_YOUR TASK_
In the data below, which lines contain "keys"? List them by copying each one.

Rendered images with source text
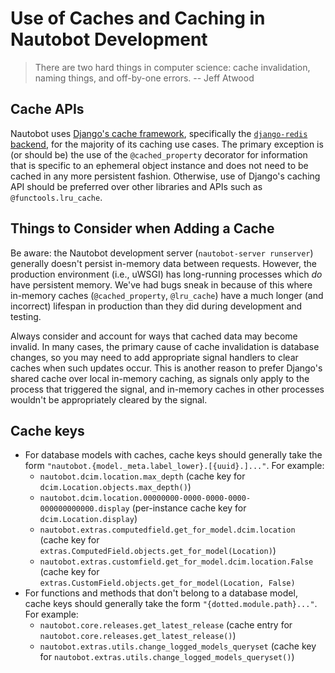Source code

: # Use of Caches and Caching in Nautobot Development

> There are two hard things in computer science: cache invalidation, naming things, and off-by-one errors. -- Jeff Atwood

## Cache APIs

Nautobot uses [Django's cache framework](https://docs.djangoproject.com/en/stable/topics/cache/), specifically the [`django-redis` backend](https://github.com/jazzband/django-redis?tab=readme-ov-file#configure-as-cache-backend), for the majority of its caching use cases. The primary exception is (or should be) the use of the `@cached_property` decorator for information that is specific to an ephemeral object instance and does not need to be cached in any more persistent fashion. Otherwise, use of Django's caching API should be preferred over other libraries and APIs such as `@functools.lru_cache`.

## Things to Consider when Adding a Cache

Be aware: the Nautobot development server (`nautobot-server runserver`) generally doesn't persist in-memory data between requests. However, the production environment (i.e., uWSGI) has long-running processes which _do_ have persistent memory. We've had bugs sneak in because of this where in-memory caches (`@cached_property`, `@lru_cache`) have a much longer (and incorrect) lifespan in production than they did during development and testing.

Always consider and account for ways that cached data may become invalid. In many cases, the primary cause of cache invalidation is database changes, so you may need to add appropriate signal handlers to clear caches when such updates occur. This is another reason to prefer Django's shared cache over local in-memory caching, as signals only apply to the process that triggered the signal, and in-memory caches in other processes wouldn't be appropriately cleared by the signal.

## Cache keys

* For database models with caches, cache keys should generally take the form `"nautobot.{model._meta.label_lower}.[{uuid}.]..."`. For example:
    * `nautobot.dcim.location.max_depth` (cache key for `dcim.Location.objects.max_depth()`)
    * `nautobot.dcim.location.00000000-0000-0000-0000-000000000000.display` (per-instance cache key for `dcim.Location.display`)
    * `nautobot.extras.computedfield.get_for_model.dcim.location` (cache key for `extras.ComputedField.objects.get_for_model(Location)`)
    * `nautobot.extras.customfield.get_for_model.dcim.location.False` (cache key for `extras.CustomField.objects.get_for_model(Location, False)`
* For functions and methods that don't belong to a database model, cache keys should generally take the form `"{dotted.module.path}..."`. For example:
    * `nautobot.core.releases.get_latest_release` (cache entry for `nautobot.core.releases.get_latest_release()`)
    * `nautobot.extras.utils.change_logged_models_queryset` (cache key for `nautobot.extras.utils.change_logged_models_queryset()`)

_OUTPUT OF THE EXERCISE_
## Cache keys
* For database models with caches, cache keys should generally take the form `"nautobot.{model._meta.label_lower}.[{uuid}.]..."`. For example:
* For functions and methods that don't belong to a database model, cache keys should generally take the form `"{dotted.module.path}..."`. For example:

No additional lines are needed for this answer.